#### Data provided:
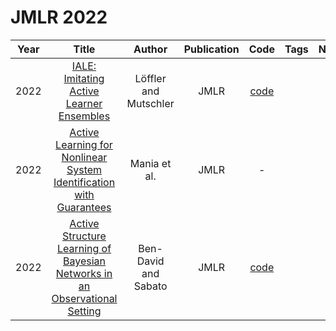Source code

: # JMLR 2022

| Year |                                                                 Title                                                                  |        Author         | Publication |                      Code                       | Tags | Notes |
|:----:|:--------------------------------------------------------------------------------------------------------------------------------------:|:---------------------:|:-----------:|:-----------------------------------------------:|:----:|:-----:|
| 2022 |                  [IALE: Imitating Active Learner Ensembles](https://www.jmlr.org/papers/volume23/21-0387/21-0387.pdf)                  | Löffler and Mutschler |    JMLR     |   [code](https://github.com/crispchris/IALE)    |      |       |
| 2022 |     [Active Learning for Nonlinear System Identification with Guarantees](https://www.jmlr.org/papers/volume23/20-807/20-807.pdf)      |     Mania et al.      |    JMLR     |                        -                        |      |       |
| 2022 | [Active Structure Learning of Bayesian Networks in an Observational Setting](https://www.jmlr.org/papers/volume23/21-0296/21-0296.pdf) | Ben-David and Sabato  |    JMLR     | [code](https://github.com/noabdavid/activeBNSL) |      |       |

#### How to complete this task:
Copy out each line from the preceding entries that mentions the word "Active".

#### Task answer:
| 2022 |                  [IALE: Imitating Active Learner Ensembles](https://www.jmlr.org/papers/volume23/21-0387/21-0387.pdf)                  | Löffler and Mutschler |    JMLR     |   [code](https://github.com/crispchris/IALE)    |      |       |
| 2022 |     [Active Learning for Nonlinear System Identification with Guarantees](https://www.jmlr.org/papers/volume23/20-807/20-807.pdf)      |     Mania et al.      |    JMLR     |                        -                        |      |       |
| 2022 | [Active Structure Learning of Bayesian Networks in an Observational Setting](https://www.jmlr.org/papers/volume23/21-0296/21-0296.pdf) | Ben-David and Sabato  |    JMLR     | [code](https://github.com/noabdavid/activeBNSL) |      |       |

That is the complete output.